Peng Yuanyuan, Wang Wenyuan, Fang Yunzheng, Hu Haichen, Chang Nannan, Pang Meijun, Hu Ye-Fan, Li Xueyu, Long Han, Xiong Jing-Wei, Zhang Ruilin
School of Life Sciences, Fudan University, Shanghai, China.
Shanghai Medical College, Fudan University, Shanghai, China.
Front Cell Dev Biol. 2021 Mar 16;9:632372. doi: 10.3389/fcell.2021.632372. eCollection 2021.

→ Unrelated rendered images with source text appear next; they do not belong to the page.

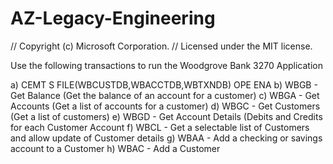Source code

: 
# AZ-Legacy-Engineering

// Copyright (c) Microsoft Corporation.
// Licensed under the MIT license.

Use the following transactions to run the Woodgrove Bank 3270 Application

   a) CEMT S FILE(WBCUSTDB,WBACCTDB,WBTXNDB) OPE ENA
   b) WBGB - Get Balance (Get the balance of an account for a customer)
   c) WBGA - Get Accounts (Get a list of accounts for a customer)
   d) WBGC - Get Customers (Get a list of customers)
   e) WBGD - Get Account Details (Debits and Credits for each Customer Account
   f) WBCL - Get a selectable list of Customers and allow update of Customer details
   g) WBAA - Add a checking or savings account to a Customer
   h) WBAC - Add a Customer
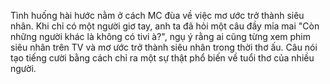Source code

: Tình huống hài hước nằm ở cách MC đùa về việc mơ ước trở thành siêu nhân. Khi chỉ có một người giơ tay, anh ta đã hỏi một câu đầy mỉa mai "Còn những người khác là không có tivi à?", ngụ ý rằng ai cũng từng xem phim siêu nhân trên TV và mơ ước trở thành siêu nhân trong thời thơ ấu. Câu nói tạo tiếng cười bằng cách chỉ ra một sự thật phổ biến về tuổi thơ của nhiều người.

Unlike mammals, zebrafish can regenerate injured hearts even in the adult stage. Cardiac regeneration requires the coordination of cardiomyocyte (CM) proliferation and migration. The TGF-β/Smad3 signaling pathway has been implicated in cardiac regeneration, but the molecular mechanisms by which this pathway regulates CM proliferation and migration have not been fully illustrated. Here, we investigated the function of TGF-β/Smad3 signaling in a zebrafish model of ventricular ablation. Multiple components of this pathway were upregulated/activated after injury. Utilizing a specific inhibitor of Smad3, we detected an increased ratio of unrecovered hearts. Transcriptomic analysis suggested that the TGF-β/Smad3 signaling pathway could affect CM proliferation and migration. Further analysis demonstrated that the CM cell cycle was disrupted and the epithelial-mesenchymal transition (EMT)-like response was impaired, which limited cardiac regeneration. Altogether, our study reveals an important function of TGF-β/Smad3 signaling in CM cell cycle progression and EMT process during zebrafish ventricle regeneration.
与哺乳动物不同,斑马鱼即使在成年阶段也能再生受损心脏。心脏再生需要心肌细胞(CM)增殖和迁移的协调。TGF-β/Smad3信号通路与心脏再生有关,但该通路调节CM增殖和迁移的分子机制尚未完全阐明。在此,我们在斑马鱼心室消融模型中研究了TGF-β/Smad3信号的功能。损伤后该通路的多个组分被上调/激活。利用Smad3的特异性抑制剂,我们检测到未恢复心脏的比例增加。转录组分析表明,TGF-β/Smad3信号通路可影响CM增殖和迁移。进一步分析表明,CM细胞周期被破坏,上皮-间质转化(EMT)样反应受损,这限制了心脏再生。总之,我们的研究揭示了TGF-β/Smad3信号在斑马鱼心室再生过程中CM细胞周期进程和EMT过程中的重要作用。